ここに銀行からの提案で融資を受けるともっと相続財産が圧縮されますので効果が強くなることから、信託銀行など金融機関ではこの提案を相続税が多額にかかりそうな資産家のかたに提案することがありました。
単純に相続開始時点で不動産だっただけで価値が変わるということに問題がなかったかと言えば、やはり税務調査等で指摘されることが増えて来て、実際去年には最高裁でこういった対策について注文が付いた形です。
相続税対策が主目的の不動産購入についてはかなり注意が必要な状況になっています。
マンションについては市場価格と相続税評価のかい離が大きい物件について、相続税評価の仕方について来年以降改正が入る可能性が高いです。
お墓や仏具など
相続のあとに購入したお墓の金額は債務控除できません。いわゆる本葬までの葬儀費用については債務控除の対象です。
どちらにしても購入することが決定しているのであれば事前に支払いを済ませておくとどうでしょうか。
お墓そのものは非課税財産なので亡くなった時点で所有していて相続財産になったとしても相続税がかかりません。
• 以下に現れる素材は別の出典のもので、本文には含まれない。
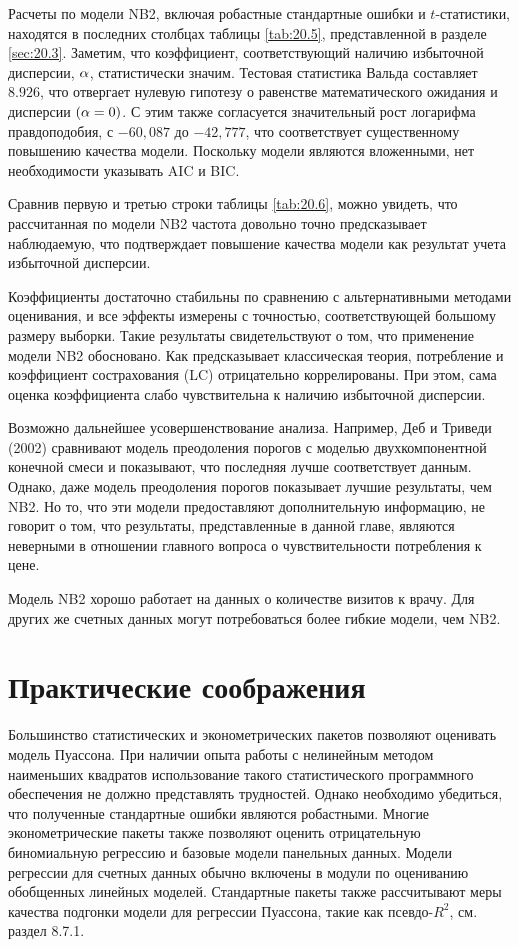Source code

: Расчеты по модели NB2, включая робастные стандартные ошибки и $t$-статистики, находятся в последних столбцах таблицы \ref{tab:20.5}, представленной в разделе \ref{sec:20.3}. Заметим, что коэффициент, соответствующий наличию избыточной дисперсии, $\alpha$, статистически значим.
Тестовая статистика Вальда составляет $8.926$, что отвергает нулевую гипотезу о равенстве математического ожидания и дисперсии $(\alpha = 0)$. С этим также согласуется значительный рост логарифма правдоподобия, с $-60,087$ до $-42,777$, что соответствует существенному повышению качества модели. Поскольку модели являются вложенными, нет необходимости указывать AIC и BIC.

Сравнив первую и третью строки таблицы \ref{tab:20.6}, можно увидеть, что рассчитанная по модели NB2 частота довольно точно предсказывает наблюдаемую, что подтверждает повышение качества модели как результат учета избыточной дисперсии.

Коэффициенты достаточно стабильны по сравнению с альтернативными методами оценивания, и все эффекты измерены с точностью, соответствующей большому размеру выборки. Такие результаты свидетельствуют о том, что применение модели NB2 обосновано. Как предсказывает классическая теория, потребление и коэффициент сострахования (LC) отрицательно коррелированы. При этом, сама оценка коэффициента слабо чувствительна к наличию избыточной дисперсии.

Возможно дальнейшее усовершенствование анализа. Например, Деб и Триведи (2002) сравнивают модель преодоления порогов с моделью двухкомпонентной конечной смеси и показывают, что последняя лучше соответствует данным. Однако, даже модель преодоления порогов показывает лучшие результаты, чем NB2. Но то, что эти модели предоставляют дополнительную информацию, не говорит о том, что результаты, представленные в данной главе, являются неверными в отношении главного вопроса о чувствительности потребления к цене.

Модель NB2 хорошо работает на данных о количестве визитов к врачу. Для других же счетных данных могут потребоваться более гибкие модели, чем NB2.




\section{Практические соображения}\label{sec:20.8}

\noindent
Большинство статистических и эконометрических пакетов позволяют оценивать модель Пуассона. При наличии опыта работы с нелинейным методом наименьших квадратов использование такого статистического программного обеспечения не должно представлять трудностей. Однако необходимо убедиться, что полученные стандартные ошибки являются робастными. Многие эконометрические пакеты также позволяют оценить отрицательную биномиальную регрессию и базовые модели панельных данных. Модели регрессии для счетных данных обычно включены в модули по оцениванию обобщенных линейных моделей. Стандартные пакеты также рассчитывают меры качества подгонки модели для регрессии Пуассона, такие как псевдо-$R^2$, см. раздел 8.7.1.


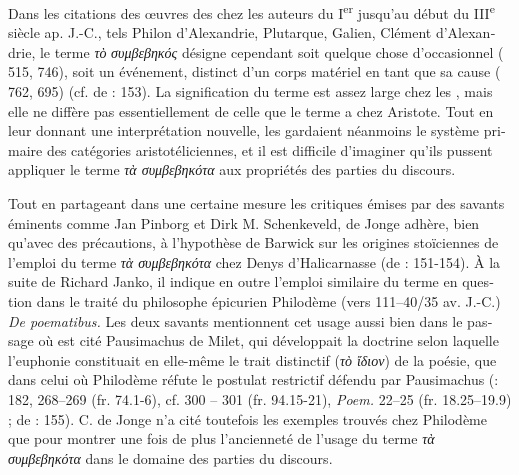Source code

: \documentclass[output=paper]{langsci/langscibook}
\begin{document}
\begin{otherlanguage}{french}
Dans les citations des œuvres des  chez les auteurs du I\textsuperscript{e}\textsuperscript{r} jusqu’au début du III\textsuperscript{e} siècle ap. J.-C., tels Philon d’Alexandrie, Plutarque, Galien, Clément d’Alexandrie, le terme \textit{τὸ} \textit{συμβεβηκός} désigne cependant soit quelque chose d’occasionnel ( 515, 746), soit un événement, distinct d’un corps matériel en tant que sa cause ( 762, 695) (cf. de \citealt{jonge_between_2008}: 153). La signification du terme est assez large chez les , mais elle ne diffère pas essentiellement de celle que le terme a chez Aristote. Tout en leur donnant une interprétation nouvelle, les  gardaient néanmoins le système primaire des catégories aristotéliciennes, et il est difficile d’imaginer qu’ils pussent appliquer le terme \textit{τὰ συμβεβηκότα} aux propriétés des parties du discours. 

Tout en partageant dans une certaine mesure les critiques émises par des savants éminents comme Jan Pinborg et Dirk M. Schenkeveld, de Jonge adhère, bien qu’avec des précautions, à l’hypothèse de Barwick sur les origines stoïciennes de l’emploi du terme \textit{τὰ συμβεβηκότα} chez Denys d’Halicarnasse (de \citealt{jonge_between_2008} : 151-154). À la suite de Richard Janko, il indique en outre l’emploi similaire du terme en question dans le traité du philosophe épicurien Philodème (vers 111–40/35 av. J.-C.) \textit{De poematibus.} Les deux savants mentionnent cet usage aussi bien dans le passage où est cité Pausimachus de Milet, qui développait la doctrine selon laquelle l’euphonie constituait en elle-même le trait distinctif (\textit{τὸ ἴδιον}) de la poésie, que dans celui où Philodème réfute le postulat restrictif défendu par Pausimachus (\citealt{janko_philodemus._2000}: 182, 268–269 (fr. 74.1-6), cf. 300 – 301 (fr. 94.15-21),  \textit{Poem.} 22–25 (fr. 18.25–19.9) ; de \citealt{jonge_between_2008}: 155). C. de Jonge n’a cité toutefois les exemples trouvés chez Philodème que pour montrer une fois de plus l’ancienneté de l’usage du terme \textit{τὰ συμβεβηκότα} dans le domaine des parties du discours.


\end{otherlanguage}
\end{document}
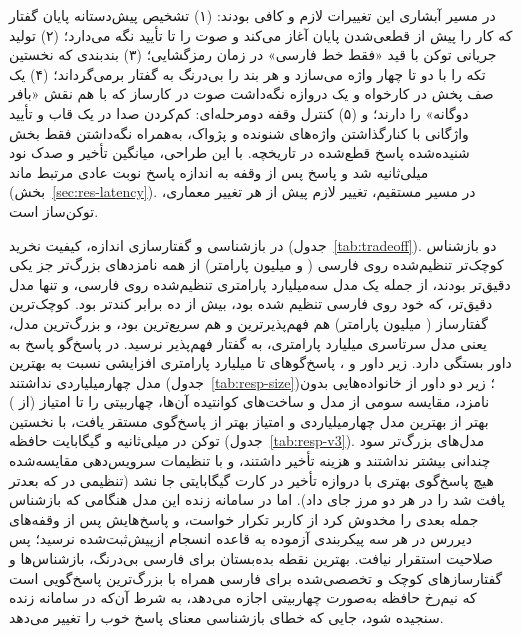 در مسیر آبشاری این تغییرات لازم و کافی بودند: (۱) تشخیص پیش‌دستانه پایان گفتار
که کار را پیش از قطعی‌شدن پایان آغاز می‌کند و صوت را تا تأیید نگه می‌دارد؛ (۲)
تولید جریانی توکن با قید «فقط خط فارسی» در زمان رمزگشایی؛ (۳) بندبندی که
نخستین تکه را با دو تا چهار واژه می‌سازد و هر بند را بی‌درنگ به گفتار
برمی‌گرداند؛ (۴) یک صف پخش در کارخواه و یک دروازه نگه‌داشت صوت در کارساز که
با هم نقش «بافر دوگانه» را دارند؛ و (۵) کنترل وقفه دومرحله‌ای: کم‌کردن صدا
در یک قاب و تأیید واژگانی با کنارگذاشتن واژه‌های شنونده و پژواک، به‌همراه
نگه‌داشتن فقط بخش شنیده‌شده پاسخ قطع‌شده در تاریخچه. با این طراحی، میانگین
تأخیر  و صدک نود  میلی‌ثانیه شد و پاسخ پس از وقفه به اندازه پاسخ
نوبت عادی مرتبط ماند (بخش~\ref{sec:res-latency}).
در مسیر مستقیم، تغییر لازم پیش از هر تغییر معماری، توکن‌ساز است.

 در بازشناسی و گفتارسازی اندازه،
کیفیت نخرید (جدول~\ref{tab:tradeoff}). دو بازشناس کوچک‌تر تنظیم‌شده روی فارسی
( و  میلیون پارامتر) از همه نامزدهای بزرگ‌تر جز یکی دقیق‌تر
بودند، از جمله یک مدل سه‌میلیارد پارامتری تنظیم‌شده روی فارسی، و تنها مدل
دقیق‌تر، که خود روی فارسی تنظیم شده بود، بیش از ده برابر کندتر بود.
کوچک‌ترین گفتارساز ( میلیون پارامتر) هم فهم‌پذیرترین و هم سریع‌ترین بود،
و بزرگ‌ترین مدل، یعنی مدل سرتاسری  میلیارد پارامتری، به گفتار فهم‌پذیر
نرسید. در پاسخ‌گو پاسخ به داور بستگی دارد. زیر داور  و ،
پاسخ‌گوهای  تا  میلیارد پارامتری افزایشی نسبت به بهترین مدل
چهارمیلیاردی نداشتند (جدول~\ref{tab:resp-size})؛ زیر دو داور از خانواده‌هایی بدون
نامزد، مقایسه سومی از  مدل و ساخت‌های کوانتیده آن‌ها، 
چهاربیتی را  تا  امتیاز (از ) بهتر از بهترین مدل
چهارمیلیاردی و  امتیاز بهتر از پاسخ‌گوی مستقر یافت، با نخستین توکن در
 میلی‌ثانیه و  گیگابایت حافظه (جدول~\ref{tab:resp-v3}). مدل‌های
بزرگ‌تر سود چندانی بیشتر نداشتند و هزینه تأخیر داشتند، و با تنظیمات سرویس‌دهی
مقایسه‌شده هیچ پاسخ‌گوی بهتری با دروازه تأخیر در کارت  گیگابایتی جا نشد
(تنظیمی در  که بعدتر یافت شد  را در هر دو مرز جای داد).
اما در سامانه زنده این مدل
هنگامی که بازشناس جمله بعدی را مخدوش کرد از کاربر تکرار خواست، و پاسخ‌هایش پس
از وقفه‌های دیررس در هر سه پیکربندی آزموده به قاعده انسجام ازپیش‌ثبت‌شده نرسید؛ پس
صلاحیت استقرار نیافت.
بهترین نقطه بده‌بستان برای فارسی بی‌درنگ، بازشناس‌ها و گفتارسازهای کوچک و
تخصصی‌شده برای فارسی همراه با بزرگ‌ترین پاسخ‌گویی است که نیم‌رخ حافظه به‌صورت
چهاربیتی اجازه می‌دهد، به شرط آن‌که در سامانه زنده سنجیده شود، جایی که خطای
بازشناسی معنای پاسخ خوب را تغییر می‌دهد.

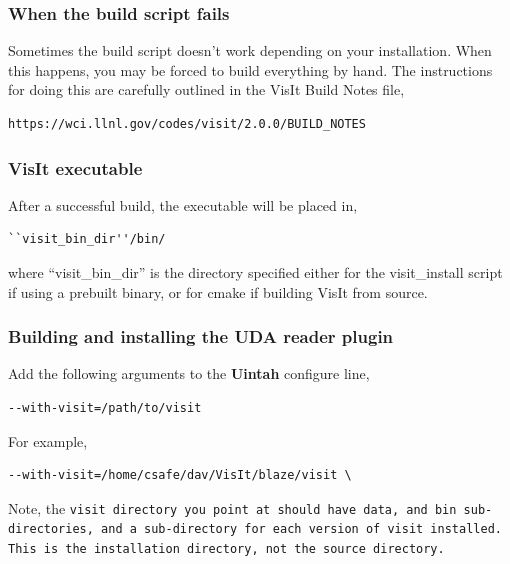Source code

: \documentclass[12pt]{article}
\begin{document}
\subsubsection{When the build script fails}
\label{sec:WhenTheBuildsSriptFails}

Sometimes the build script doesn't work depending on your
installation. When this happens, you may be forced to build everything
by hand. The instructions for doing this are carefully outlined in the
VisIt Build Notes file,

\begin{verbatim}
https://wci.llnl.gov/codes/visit/2.0.0/BUILD_NOTES
\end{verbatim}

\subsubsection{VisIt executable}
\label{sec:VisItExecutable}

After a successful build, the executable will be placed in,

\begin{verbatim}
``visit_bin_dir''/bin/
\end{verbatim}

where ``visit\_bin\_dir'' is the directory specified either for the
visit\_install script if using a prebuilt binary, or for cmake if
building VisIt from source.

\subsubsection{Building and installing the UDA reader plugin}
\label{sec:BuildingAndInstallingUDAPlugin}

Add the following arguments to the \textbf{Uintah} configure line,

\begin{verbatim}
--with-visit=/path/to/visit
\end{verbatim}

For example,

\begin{verbatim}
--with-visit=/home/csafe/dav/VisIt/blaze/visit \
\end{verbatim}

Note, the \tt visit \normalfont directory you point at should
have \tt data\normalfont , and \tt bin \normalfont sub-directories,
and a sub-directory for each version of visit installed.  This is the
installation directory, not the source directory.
\end{document}
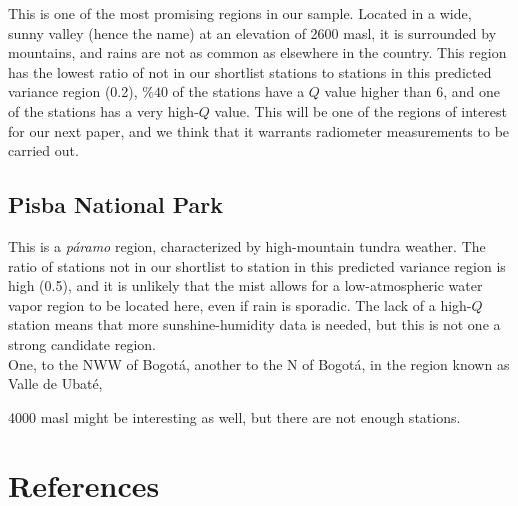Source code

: \documentclass[12pt]{iopart}
\begin{document}
This is one of the most promising regions in our sample. Located in a wide, sunny valley (hence the name) at an elevation of 2600 masl, it is surrounded by mountains, and rains are not as common as elsewhere in the country. This region has the lowest ratio of not in our shortlist stations to stations in this predicted variance region (0.2), $\%40$ of the stations have a $Q$ value higher than 6, and one of the stations has a very high-$Q$ value. This will be one of the regions of interest for our next paper, and we think that it warrants radiometer measurements to be carried out.

\subsection{Pisba National Park}

This is a \emph{p\'aramo} region, characterized by high-mountain tundra weather. The ratio of stations not in our shortlist to station in this predicted variance region is high (0.5), and it is unlikely that the mist allows for a low-atmospheric water vapor region to be located here, even if rain is sporadic. The lack of a high-$Q$ station means that more sunshine-humidity data is needed, but this is not one a strong candidate region.\\



One, to the NWW of Bogot\'a, another to the N of Bogot\'a, in the region known as Valle de Ubat\'e, 

4000 masl might be interesting as well, but there are not enough stations.

 
 


  

 \section*{References}
 

  
  
\end{document}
つまり、現預金に余裕があって仮に500万円でお墓一式を購入した場合には、相続財産は500万円減少し、相続税のかかる財産は増えません。
注意点としては未払いの部分があってもその金額は債務控除にならないという点です。ローン残債なども控除できませんので注意が必要です。
また仏具としてよりも投資対象になってしまっているような場合は相続財産に該当するものが出てくる点です。
というのも最近はあまり見聞きしませんが一時、純金製のおりんや仏像などが対策として人気がありました。
純金製となると高額で買い取りがされることにより換金性が高いと言えます。
仏具としての使用というより、仏具の形をした金地金と判断されると相続財産になる、という理屈です。
なので投資対象になるような高額な仏具などは要注意です。
まとめ
不動産やお墓・仏具の購入で相続税対策をしようという方向けに注意点をお伝えしました。
不動産は特にいまから網がかかりそうな形になっていますので提案されても踏みとどまれるような情報収集をしておいたほうがよいでしょう。結局割を食うのは相続人のかたになってしまいますので。